MY STORIES AND LESSONS FROM RONALD REAGAN'S FINAL YEARS

Relentlessly positive in tone, Grande's narrative never dives deeply enough to reward readers’ time.

Ronald Reagan’s former personal assistant reminisces.

Grande was a senior at Pepperdine University when she was offered a position as an intern in Reagan’s office in Century City, California. It was the summer of 1989, and Reagan had only been out of office for a few months. The author ended up working for him for 10 years, quickly rising to become executive assistant to the former president. About halfway through her tenure, Reagan was diagnosed with Alzheimer's disease, and her job evolved to accommodate the former president's declining abilities.

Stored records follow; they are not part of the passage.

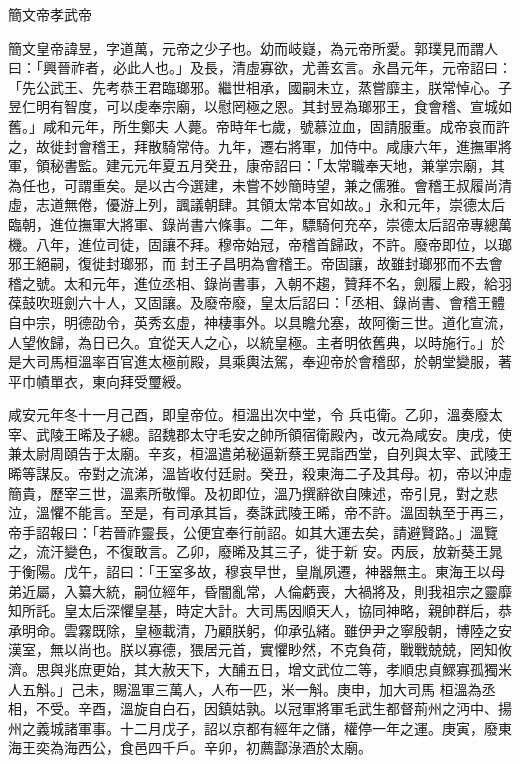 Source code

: 
\begin{pinyinscope}

 簡文帝孝武帝



 簡文皇帝諱昱，字道萬，元帝之少子也。幼而岐嶷，為元帝所愛。郭璞見而謂人曰：「興晉祚者，必此人也。」及長，清虛寡欲，尤善玄言。永昌元年，元帝詔曰：「先公武王、先考恭王君臨瑯邪。繼世相承，國嗣未立，蒸嘗靡主，朕常悼心。子昱仁明有智度，可以虔奉宗廟，以慰罔極之恩。其封昱為瑯邪王，食會稽、宣城如舊。」咸和元年，所生鄭夫
 人薨。帝時年七歲，號慕泣血，固請服重。成帝哀而許之，故徙封會稽王，拜散騎常侍。九年，遷右將軍，加侍中。咸康六年，進撫軍將軍，領秘書監。建元元年夏五月癸丑，康帝詔曰：「太常職奉天地，兼掌宗廟，其為任也，可謂重矣。是以古今選建，未嘗不妙簡時望，兼之儒雅。會稽王叔履尚清虛，志道無倦，優游上列，諷議朝肆。其領太常本官如故。」永和元年，崇德太后臨朝，進位撫軍大將軍、錄尚書六條事。二年，驃騎何充卒，崇德太后詔帝專總萬機。八年，進位司徒，固讓不拜。穆帝始冠，帝稽首歸政，不許。廢帝即位，以瑯邪王絕嗣，復徙封瑯邪，而
 封王子昌明為會稽王。帝固讓，故雖封瑯邪而不去會稽之號。太和元年，進位丞相、錄尚書事，入朝不趨，贊拜不名，劍履上殿，給羽葆鼓吹班劍六十人，又固讓。及廢帝廢，皇太后詔曰：「丞相、錄尚書、會稽王體自中宗，明德劭令，英秀玄虛，神棲事外。以具瞻允塞，故阿衡三世。道化宣流，人望攸歸，為日已久。宜從天人之心，以統皇極。主者明依舊典，以時施行。」於是大司馬桓溫率百官進太極前殿，具乘輿法駕，奉迎帝於會稽邸，於朝堂變服，著平巾幘單衣，東向拜受璽綬。



 咸安元年冬十一月己酉，即皇帝位。桓溫出次中堂，令
 兵屯衛。乙卯，溫奏廢太宰、武陵王晞及子總。詔魏郡太守毛安之帥所領宿衛殿內，改元為咸安。庚戌，使兼太尉周頤告于太廟。辛亥，桓溫遣弟秘逼新蔡王晃詣西堂，自列與太宰、武陵王晞等謀反。帝對之流涕，溫皆收付廷尉。癸丑，殺東海二子及其母。初，帝以沖虛簡貴，歷宰三世，溫素所敬憚。及初即位，溫乃撰辭欲自陳述，帝引見，對之悲泣，溫懼不能言。至是，有司承其旨，奏誅武陵王晞，帝不許。溫固執至于再三，帝手詔報曰：「若晉祚靈長，公便宜奉行前詔。如其大運去矣，請避賢路。」溫覽之，流汗變色，不復敢言。乙卯，廢晞及其三子，徙于新
 安。丙辰，放新葵王晁于衡陽。戊午，詔曰：「王室多故，穆哀早世，皇胤夙遷，神器無主。東海王以母弟近屬，入纂大統，嗣位經年，昏闇亂常，人倫虧喪，大禍將及，則我祖宗之靈靡知所託。皇太后深懼皇基，時定大計。大司馬因順天人，協同神略，親帥群后，恭承明命。雲霧既除，皇極載清，乃顧朕躬，仰承弘緒。雖伊尹之寧殷朝，博陸之安漢室，無以尚也。朕以寡德，猥居元首，實懼眇然，不克負荷，戰戰兢兢，罔知攸濟。思與兆庶更始，其大赦天下，大酺五日，增文武位二等，孝順忠貞鰥寡孤獨米人五斛。」己未，賜溫軍三萬人，人布一匹，米一斛。庚申，加大司馬
 桓溫為丞相，不受。辛酉，溫旋自白石，因鎮姑孰。以冠軍將軍毛武生都督荊州之沔中、揚州之義城諸軍事。十二月戊子，詔以京都有經年之儲，權停一年之運。庚寅，廢東海王奕為海西公，食邑四千戶。辛卯，初薦酃淥酒於太廟。




\end{pinyinscope}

By the time she left her post, she was married with three children, and Reagan was no longer able to come into the office at all. From her position, Grande had an unparalleled opportunity to observe Reagan promoting his legacy as a vigorous ex-president and then struggling against a disease that he knew would ultimately force a retirement from public life. She undertook some unusual responsibilities at a relatively early age. Unfortunately, she lacks the objectivity and discernment necessary to produce an insightful view into either Reagan's situation or her own. From the beginning, she was, and remains, utterly star-struck by Reagan; her narrative bubbles over with the reverent enthusiasm of a teenager with a backstage pass to a Justin Bieber concert. Ron and Nancy both appear as paragons of public and private virtue, everyone on their staff always pulled together to achieve logistical miracles, and so forth. The author appears as an appealing character—self-deprecating, gaining in confidence and ability, eager to assist a boss for whom she feels equal parts awe and genuine affection—but her occasional poignant observations about coping with Alzheimer's or maturing in her job are overwhelmed by an onrushing tide of uplifting anecdotes.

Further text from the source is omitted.